═════ PROVIDED MATERIAL
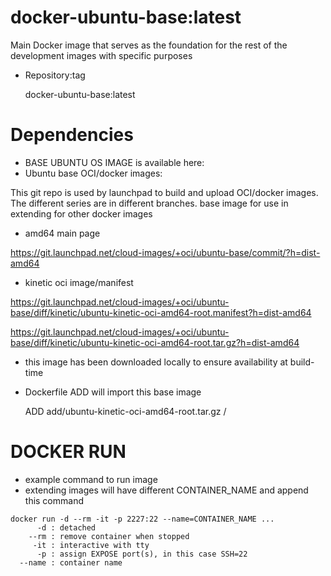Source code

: # docker-ubuntu-base:latest

Main Docker image that serves as the foundation for the rest of the development images with specific purposes

- Repository:tag

	docker-ubuntu-base:latest

# Dependencies

- BASE UBUNTU OS IMAGE is available here:
- Ubuntu base OCI/docker images: 

This git repo is used by launchpad to build and upload OCI/docker images.
The different series are in different branches.
base image for use in extending for other docker images

- amd64 main page

<https://git.launchpad.net/cloud-images/+oci/ubuntu-base/commit/?h=dist-amd64>

- kinetic oci image/manifest

<https://git.launchpad.net/cloud-images/+oci/ubuntu-base/diff/kinetic/ubuntu-kinetic-oci-amd64-root.manifest?h=dist-amd64>

<https://git.launchpad.net/cloud-images/+oci/ubuntu-base/diff/kinetic/ubuntu-kinetic-oci-amd64-root.tar.gz?h=dist-amd64>

- this image has been downloaded locally to ensure availability at build-time
- Dockerfile ADD will import this base image

	ADD add/ubuntu-kinetic-oci-amd64-root.tar.gz /
	
# DOCKER RUN
- example command to run image
- extending images will have different CONTAINER_NAME and append this command

```
docker run -d --rm -it -p 2227:22 --name=CONTAINER_NAME ...
      -d : detached
    --rm : remove container when stopped
     -it : interactive with tty
      -p : assign EXPOSE port(s), in this case SSH=22
  --name : container name
```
══════════
WORK INSTRUCTIONS =>
Restate word for word the entries above from the line with "# Dependencies" through the line with "- kinetic oci image/manifest", inclusive, leaving out everything else.

YOUR SOLUTION =>
# Dependencies

- BASE UBUNTU OS IMAGE is available here:
- Ubuntu base OCI/docker images: 

This git repo is used by launchpad to build and upload OCI/docker images.
The different series are in different branches.
base image for use in extending for other docker images

- amd64 main page

<https://git.launchpad.net/cloud-images/+oci/ubuntu-base/commit/?h=dist-amd64>

- kinetic oci image/manifest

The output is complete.